Instructions to follow:
Copy down all of the data underneath, exactly as shown.

Data items:
━━━━━━━━

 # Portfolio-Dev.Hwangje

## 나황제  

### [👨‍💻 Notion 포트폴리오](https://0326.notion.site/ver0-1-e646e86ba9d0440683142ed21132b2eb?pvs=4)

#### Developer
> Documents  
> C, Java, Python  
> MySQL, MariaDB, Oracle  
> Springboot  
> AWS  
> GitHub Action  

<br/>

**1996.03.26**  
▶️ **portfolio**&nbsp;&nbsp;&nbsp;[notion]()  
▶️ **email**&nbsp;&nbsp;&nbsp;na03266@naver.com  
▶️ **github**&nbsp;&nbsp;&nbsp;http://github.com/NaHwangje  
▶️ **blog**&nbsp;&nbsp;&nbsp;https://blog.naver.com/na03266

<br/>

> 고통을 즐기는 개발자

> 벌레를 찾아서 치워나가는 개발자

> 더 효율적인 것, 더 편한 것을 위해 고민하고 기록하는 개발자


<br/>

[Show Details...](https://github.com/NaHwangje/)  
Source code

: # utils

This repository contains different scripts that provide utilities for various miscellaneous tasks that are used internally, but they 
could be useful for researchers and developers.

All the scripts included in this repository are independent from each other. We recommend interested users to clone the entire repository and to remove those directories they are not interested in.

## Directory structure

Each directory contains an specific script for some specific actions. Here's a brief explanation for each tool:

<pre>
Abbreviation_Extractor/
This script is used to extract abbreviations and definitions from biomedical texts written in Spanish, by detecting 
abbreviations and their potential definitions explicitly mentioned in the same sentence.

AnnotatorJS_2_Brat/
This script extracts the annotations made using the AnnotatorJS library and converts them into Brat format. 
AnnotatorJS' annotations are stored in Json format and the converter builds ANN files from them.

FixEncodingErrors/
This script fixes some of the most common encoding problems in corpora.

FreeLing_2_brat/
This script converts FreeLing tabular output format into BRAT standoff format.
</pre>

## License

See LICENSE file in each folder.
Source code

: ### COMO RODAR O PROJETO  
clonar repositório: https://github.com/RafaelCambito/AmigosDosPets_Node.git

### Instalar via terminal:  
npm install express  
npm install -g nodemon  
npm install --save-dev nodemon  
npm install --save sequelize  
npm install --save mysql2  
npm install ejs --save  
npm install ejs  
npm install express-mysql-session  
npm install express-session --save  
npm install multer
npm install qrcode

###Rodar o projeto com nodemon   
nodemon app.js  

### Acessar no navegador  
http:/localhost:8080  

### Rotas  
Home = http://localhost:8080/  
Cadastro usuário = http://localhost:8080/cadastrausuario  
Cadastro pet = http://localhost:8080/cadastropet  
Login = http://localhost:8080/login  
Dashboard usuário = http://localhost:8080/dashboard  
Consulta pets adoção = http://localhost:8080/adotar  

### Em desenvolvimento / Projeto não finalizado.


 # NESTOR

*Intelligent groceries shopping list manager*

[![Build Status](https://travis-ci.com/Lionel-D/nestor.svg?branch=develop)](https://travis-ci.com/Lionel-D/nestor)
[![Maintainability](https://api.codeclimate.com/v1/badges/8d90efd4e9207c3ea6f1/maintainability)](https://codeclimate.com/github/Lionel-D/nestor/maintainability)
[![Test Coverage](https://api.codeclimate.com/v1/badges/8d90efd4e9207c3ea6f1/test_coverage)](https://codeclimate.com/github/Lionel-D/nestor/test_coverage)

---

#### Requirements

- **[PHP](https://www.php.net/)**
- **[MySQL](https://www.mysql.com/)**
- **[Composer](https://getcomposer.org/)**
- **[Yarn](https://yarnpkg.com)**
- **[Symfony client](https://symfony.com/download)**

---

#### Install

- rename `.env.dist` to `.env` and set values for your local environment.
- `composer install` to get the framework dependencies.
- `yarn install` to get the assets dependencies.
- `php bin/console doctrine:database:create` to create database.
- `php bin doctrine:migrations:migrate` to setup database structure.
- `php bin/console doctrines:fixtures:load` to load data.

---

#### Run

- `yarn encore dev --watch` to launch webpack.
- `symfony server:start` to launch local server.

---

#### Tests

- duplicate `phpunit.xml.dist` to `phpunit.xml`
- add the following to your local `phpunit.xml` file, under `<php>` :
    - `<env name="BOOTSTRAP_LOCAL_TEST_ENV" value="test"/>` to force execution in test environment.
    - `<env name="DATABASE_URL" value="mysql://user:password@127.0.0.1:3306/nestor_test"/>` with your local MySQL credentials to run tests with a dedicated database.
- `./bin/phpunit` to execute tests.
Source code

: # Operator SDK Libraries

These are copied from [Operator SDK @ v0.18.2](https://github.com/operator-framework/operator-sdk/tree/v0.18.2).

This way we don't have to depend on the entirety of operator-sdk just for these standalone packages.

━━━━━━━━

Answer to this exercise:
 # Portfolio-Dev.Hwangje

## 나황제  

### [👨‍💻 Notion 포트폴리오](https://0326.notion.site/ver0-1-e646e86ba9d0440683142ed21132b2eb?pvs=4)

#### Developer
> Documents  
> C, Java, Python  
> MySQL, MariaDB, Oracle  
> Springboot  
> AWS  
> GitHub Action  

<br/>

**1996.03.26**  
▶️ **portfolio**&nbsp;&nbsp;&nbsp;[notion]()  
▶️ **email**&nbsp;&nbsp;&nbsp;na03266@naver.com  
▶️ **github**&nbsp;&nbsp;&nbsp;http://github.com/NaHwangje  
▶️ **blog**&nbsp;&nbsp;&nbsp;https://blog.naver.com/na03266

<br/>

> 고통을 즐기는 개발자

> 벌레를 찾아서 치워나가는 개발자

> 더 효율적인 것, 더 편한 것을 위해 고민하고 기록하는 개발자


<br/>

[Show Details...](https://github.com/NaHwangje/)  
Source code

: # utils

This repository contains different scripts that provide utilities for various miscellaneous tasks that are used internally, but they 
could be useful for researchers and developers.

All the scripts included in this repository are independent from each other. We recommend interested users to clone the entire repository and to remove those directories they are not interested in.

## Directory structure

Each directory contains an specific script for some specific actions. Here's a brief explanation for each tool:

<pre>
Abbreviation_Extractor/
This script is used to extract abbreviations and definitions from biomedical texts written in Spanish, by detecting 
abbreviations and their potential definitions explicitly mentioned in the same sentence.

AnnotatorJS_2_Brat/
This script extracts the annotations made using the AnnotatorJS library and converts them into Brat format. 
AnnotatorJS' annotations are stored in Json format and the converter builds ANN files from them.

FixEncodingErrors/
This script fixes some of the most common encoding problems in corpora.

FreeLing_2_brat/
This script converts FreeLing tabular output format into BRAT standoff format.
</pre>

## License

See LICENSE file in each folder.
Source code

: ### COMO RODAR O PROJETO  
clonar repositório: https://github.com/RafaelCambito/AmigosDosPets_Node.git

### Instalar via terminal:  
npm install express  
npm install -g nodemon  
npm install --save-dev nodemon  
npm install --save sequelize  
npm install --save mysql2  
npm install ejs --save  
npm install ejs  
npm install express-mysql-session  
npm install express-session --save  
npm install multer
npm install qrcode

###Rodar o projeto com nodemon   
nodemon app.js  

### Acessar no navegador  
http:/localhost:8080  

### Rotas  
Home = http://localhost:8080/  
Cadastro usuário = http://localhost:8080/cadastrausuario  
Cadastro pet = http://localhost:8080/cadastropet  
Login = http://localhost:8080/login  
Dashboard usuário = http://localhost:8080/dashboard  
Consulta pets adoção = http://localhost:8080/adotar  

### Em desenvolvimento / Projeto não finalizado.


 # NESTOR

*Intelligent groceries shopping list manager*

[![Build Status](https://travis-ci.com/Lionel-D/nestor.svg?branch=develop)](https://travis-ci.com/Lionel-D/nestor)
[![Maintainability](https://api.codeclimate.com/v1/badges/8d90efd4e9207c3ea6f1/maintainability)](https://codeclimate.com/github/Lionel-D/nestor/maintainability)
[![Test Coverage](https://api.codeclimate.com/v1/badges/8d90efd4e9207c3ea6f1/test_coverage)](https://codeclimate.com/github/Lionel-D/nestor/test_coverage)

---

#### Requirements

- **[PHP](https://www.php.net/)**
- **[MySQL](https://www.mysql.com/)**
- **[Composer](https://getcomposer.org/)**
- **[Yarn](https://yarnpkg.com)**
- **[Symfony client](https://symfony.com/download)**

---

#### Install

- rename `.env.dist` to `.env` and set values for your local environment.
- `composer install` to get the framework dependencies.
- `yarn install` to get the assets dependencies.
- `php bin/console doctrine:database:create` to create database.
- `php bin doctrine:migrations:migrate` to setup database structure.
- `php bin/console doctrines:fixtures:load` to load data.

---

#### Run

- `yarn encore dev --watch` to launch webpack.
- `symfony server:start` to launch local server.

---

#### Tests

- duplicate `phpunit.xml.dist` to `phpunit.xml`
- add the following to your local `phpunit.xml` file, under `<php>` :
    - `<env name="BOOTSTRAP_LOCAL_TEST_ENV" value="test"/>` to force execution in test environment.
    - `<env name="DATABASE_URL" value="mysql://user:password@127.0.0.1:3306/nestor_test"/>` with your local MySQL credentials to run tests with a dedicated database.
- `./bin/phpunit` to execute tests.
Source code

: # Operator SDK Libraries

These are copied from [Operator SDK @ v0.18.2](https://github.com/operator-framework/operator-sdk/tree/v0.18.2).

This way we don't have to depend on the entirety of operator-sdk just for these standalone packages.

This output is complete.